Muchas veces me ha pasado que al leer los evangelios uno se queda con “sabor a poco” al mirar la figura de San José, esposo de María, papá adoptivo de Jesús. Es que casi como por un reclamo de justicia surge un grito reivindicativo: ¿Cómo puede ser que una figura tan central en la vida de Jesús tenga tan poca visibilidad?… ni siquiera pronuncia palabras propias en los evangelios. Y entonces me doy cuenta, una vez más, que tratar de “hacer decir” al evangelio desdibuja la Buena Noticia y nos distrae con nuestro quehacer justiciero.
La persona de José se hace un poco más transparente si nos animamos a ver en él el regalo de la fe. Así como María lleva en su vientre a Jesús y le transmite toda esa vitalidad humana que sólo una madre durante su embarazo puede transmitir, José le transmite otro tipo de vida, humana también, humanísima, que es la vida de la fe. Por supuesto que María fue también transmisora de fe en el crecimiento de Jesús, pero es José, el descendiente de David, aquél que conecta a Jesús con lo más precioso de la historia de su pueblo.
En estos días rezamos con la genealogía de Jesús que nos describe Mateo al inicio de su evangelio (Mt 1, 1-17). Este evangelista no necesita explicitar que Jesús es descendiente de Adán (como lo hace Lucas), ya da por hecho que es uno de nosotros, de la misma carne y la misma sangre. En cambio, sí se toma el tiempo para recalcar que Jesús está inserto en el mismo tronco del pueblo de Israel, desde las raíces (Abraham) pasando por su tronco principal (David), hasta llegar a todos su frutos y ramificaciones. Esta historia de fe está llena de claroscuros, como cualquier historia humana; no es una genealogía perfecta y sin manchas, pero lleva en su ADN una promesa de salvación que se transmite de generación en generación. De esta manera, Jesús no sólo comparte humanidad con nosotros, sino que también comparte nuestra historia de fe, nuestro ser pueblo, comunidad, asamblea (qahal, como se nombra en hebreo, que luego dará origen a la Iglesia). Este es el regalo de José.
Pero la fe de José no se reduce solamente a una tradición religiosa, la judía, sino que su regalo es una fe asumida y vivida por él mismo. No sólo comparte el linaje de David, sino que él mismo asume la fe en la promesa del mesías y la hace historia en su acompañar a María y a Jesús que viene. El ángel que se le aparece en sus sueños, en el medio de sus peleas con las dudas acerca del embarazo de su prometida, le dice que “no tema en recibir a María” (Mt 1, 20). Probablemente su respuesta de fe luego de este sueño fue hacer de su propia vida un acto de confianza en todo lo que la Ley y los Profetas le anunciaron a él y a todo su pueblo a lo largo de la historia.
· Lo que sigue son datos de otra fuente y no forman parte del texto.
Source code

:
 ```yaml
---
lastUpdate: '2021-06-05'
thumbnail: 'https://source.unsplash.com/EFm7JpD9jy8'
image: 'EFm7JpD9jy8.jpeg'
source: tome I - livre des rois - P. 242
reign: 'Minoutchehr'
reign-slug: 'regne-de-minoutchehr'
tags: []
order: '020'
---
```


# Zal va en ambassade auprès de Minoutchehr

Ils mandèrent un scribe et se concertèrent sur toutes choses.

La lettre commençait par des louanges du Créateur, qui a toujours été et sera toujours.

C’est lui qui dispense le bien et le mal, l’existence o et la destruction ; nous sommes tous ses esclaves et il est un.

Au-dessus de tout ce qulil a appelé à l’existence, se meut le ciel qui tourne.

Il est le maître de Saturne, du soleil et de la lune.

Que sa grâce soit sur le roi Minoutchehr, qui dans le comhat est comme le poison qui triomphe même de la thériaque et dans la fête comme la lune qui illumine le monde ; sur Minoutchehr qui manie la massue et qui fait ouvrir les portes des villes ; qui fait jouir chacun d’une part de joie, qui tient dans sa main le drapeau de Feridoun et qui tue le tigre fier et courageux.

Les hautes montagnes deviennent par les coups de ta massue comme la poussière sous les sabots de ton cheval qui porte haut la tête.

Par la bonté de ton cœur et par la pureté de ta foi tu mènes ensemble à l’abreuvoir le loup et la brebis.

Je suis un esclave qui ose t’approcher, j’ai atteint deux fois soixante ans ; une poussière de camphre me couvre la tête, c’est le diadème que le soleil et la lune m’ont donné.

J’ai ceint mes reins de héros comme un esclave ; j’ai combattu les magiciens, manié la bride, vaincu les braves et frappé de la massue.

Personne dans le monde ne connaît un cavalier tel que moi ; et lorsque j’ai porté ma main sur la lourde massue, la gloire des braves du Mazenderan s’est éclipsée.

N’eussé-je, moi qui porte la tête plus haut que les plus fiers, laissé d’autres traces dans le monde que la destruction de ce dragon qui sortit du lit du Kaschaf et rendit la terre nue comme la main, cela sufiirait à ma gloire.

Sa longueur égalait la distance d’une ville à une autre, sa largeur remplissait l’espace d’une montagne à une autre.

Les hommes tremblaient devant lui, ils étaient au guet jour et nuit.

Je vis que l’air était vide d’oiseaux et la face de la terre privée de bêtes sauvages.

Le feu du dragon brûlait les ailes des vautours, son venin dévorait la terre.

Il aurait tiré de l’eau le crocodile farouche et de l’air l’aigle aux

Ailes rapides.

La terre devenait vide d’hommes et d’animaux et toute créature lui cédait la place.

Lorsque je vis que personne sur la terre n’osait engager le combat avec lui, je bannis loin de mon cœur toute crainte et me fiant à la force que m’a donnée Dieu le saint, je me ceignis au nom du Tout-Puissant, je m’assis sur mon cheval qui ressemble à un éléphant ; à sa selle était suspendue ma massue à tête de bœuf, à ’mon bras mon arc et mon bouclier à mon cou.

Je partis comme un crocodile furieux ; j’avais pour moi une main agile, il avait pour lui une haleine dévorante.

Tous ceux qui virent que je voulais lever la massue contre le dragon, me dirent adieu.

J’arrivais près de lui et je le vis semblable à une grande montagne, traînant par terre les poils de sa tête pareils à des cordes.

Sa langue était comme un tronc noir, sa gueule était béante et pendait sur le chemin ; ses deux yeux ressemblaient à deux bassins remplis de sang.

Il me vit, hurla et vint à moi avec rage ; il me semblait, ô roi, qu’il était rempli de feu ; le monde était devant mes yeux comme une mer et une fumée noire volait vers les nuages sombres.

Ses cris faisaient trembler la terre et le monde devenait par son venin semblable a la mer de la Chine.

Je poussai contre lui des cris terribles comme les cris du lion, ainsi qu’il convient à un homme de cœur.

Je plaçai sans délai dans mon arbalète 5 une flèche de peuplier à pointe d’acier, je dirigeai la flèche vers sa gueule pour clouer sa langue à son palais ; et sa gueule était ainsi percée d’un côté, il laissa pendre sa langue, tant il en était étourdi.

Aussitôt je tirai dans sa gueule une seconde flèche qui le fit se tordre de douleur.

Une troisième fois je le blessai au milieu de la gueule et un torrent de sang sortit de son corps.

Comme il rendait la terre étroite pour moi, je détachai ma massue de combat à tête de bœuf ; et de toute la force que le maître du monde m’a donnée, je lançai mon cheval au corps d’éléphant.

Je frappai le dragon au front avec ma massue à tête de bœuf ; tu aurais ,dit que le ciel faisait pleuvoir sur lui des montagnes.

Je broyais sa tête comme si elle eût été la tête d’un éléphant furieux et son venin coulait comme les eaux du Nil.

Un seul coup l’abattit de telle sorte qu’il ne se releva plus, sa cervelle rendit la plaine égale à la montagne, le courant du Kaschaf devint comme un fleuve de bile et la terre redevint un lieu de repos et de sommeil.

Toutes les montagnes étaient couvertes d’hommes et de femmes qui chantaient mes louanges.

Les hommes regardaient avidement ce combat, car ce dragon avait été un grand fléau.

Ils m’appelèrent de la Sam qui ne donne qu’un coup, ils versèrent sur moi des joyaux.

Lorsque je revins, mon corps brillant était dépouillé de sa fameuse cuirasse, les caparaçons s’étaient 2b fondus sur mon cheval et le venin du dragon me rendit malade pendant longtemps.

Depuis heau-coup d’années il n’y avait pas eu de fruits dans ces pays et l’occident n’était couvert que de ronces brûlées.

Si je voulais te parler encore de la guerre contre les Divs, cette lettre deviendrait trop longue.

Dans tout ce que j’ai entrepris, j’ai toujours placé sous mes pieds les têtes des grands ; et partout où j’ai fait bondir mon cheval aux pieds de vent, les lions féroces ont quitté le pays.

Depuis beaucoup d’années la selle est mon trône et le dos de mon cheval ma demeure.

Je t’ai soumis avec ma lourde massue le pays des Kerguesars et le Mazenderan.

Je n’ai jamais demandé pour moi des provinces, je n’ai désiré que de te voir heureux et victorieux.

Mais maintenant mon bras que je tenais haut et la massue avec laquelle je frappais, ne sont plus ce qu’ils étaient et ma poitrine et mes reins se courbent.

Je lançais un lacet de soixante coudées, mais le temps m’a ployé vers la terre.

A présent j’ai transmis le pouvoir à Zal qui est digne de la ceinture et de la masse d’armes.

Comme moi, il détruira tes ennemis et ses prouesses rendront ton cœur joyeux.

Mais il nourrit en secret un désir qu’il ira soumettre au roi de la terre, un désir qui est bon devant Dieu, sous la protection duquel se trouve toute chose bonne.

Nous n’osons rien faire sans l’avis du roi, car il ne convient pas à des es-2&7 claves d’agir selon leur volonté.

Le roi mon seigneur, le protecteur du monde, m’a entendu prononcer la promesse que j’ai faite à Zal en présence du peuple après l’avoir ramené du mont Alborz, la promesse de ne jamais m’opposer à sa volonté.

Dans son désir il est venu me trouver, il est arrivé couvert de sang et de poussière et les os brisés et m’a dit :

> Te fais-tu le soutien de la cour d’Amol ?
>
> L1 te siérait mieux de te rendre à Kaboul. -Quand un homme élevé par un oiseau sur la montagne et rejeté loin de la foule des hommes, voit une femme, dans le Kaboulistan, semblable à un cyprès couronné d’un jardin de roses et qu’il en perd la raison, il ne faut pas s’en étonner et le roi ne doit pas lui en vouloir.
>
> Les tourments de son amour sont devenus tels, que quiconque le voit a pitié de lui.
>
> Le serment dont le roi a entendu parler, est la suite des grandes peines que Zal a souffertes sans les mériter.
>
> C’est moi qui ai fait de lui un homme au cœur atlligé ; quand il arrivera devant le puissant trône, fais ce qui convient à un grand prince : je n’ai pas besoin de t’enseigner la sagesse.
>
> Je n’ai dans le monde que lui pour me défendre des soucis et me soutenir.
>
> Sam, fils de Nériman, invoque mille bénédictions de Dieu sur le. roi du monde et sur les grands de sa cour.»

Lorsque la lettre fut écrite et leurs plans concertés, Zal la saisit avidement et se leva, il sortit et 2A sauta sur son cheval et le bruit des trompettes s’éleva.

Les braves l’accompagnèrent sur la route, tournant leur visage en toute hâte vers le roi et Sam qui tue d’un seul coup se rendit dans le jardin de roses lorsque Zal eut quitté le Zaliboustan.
La fe de José es una fe silenciosa –no muda- que se recibe como regalo y florece en lo cotidiano. La fe de José es una fe que bebe de los sueños, que se nutre en el deseo y brota de entre las dudas y miedos. La fe de José es una fe puesta en acto, de cuidar y acompañar, de proteger y formar. La fe de José es una fe de segundos planos, capaz de encontrar a Dios en lo pequeño de cada día. Pero la fe de José, sobre todo, es una fe que deja a Dios ser Dios, que no pone palabras en su boca ni mucho menos busca ser protagonista, porque sabe desde el fondo de su corazón que Dios le ama primero y que todo es gracia suya.
En esta navidad pidamos juntos el regalo de esta fe de José para cuidar y acompañar la vida desde la sencillez de una cotidianidad habitada por el Dios que se hace pequeño.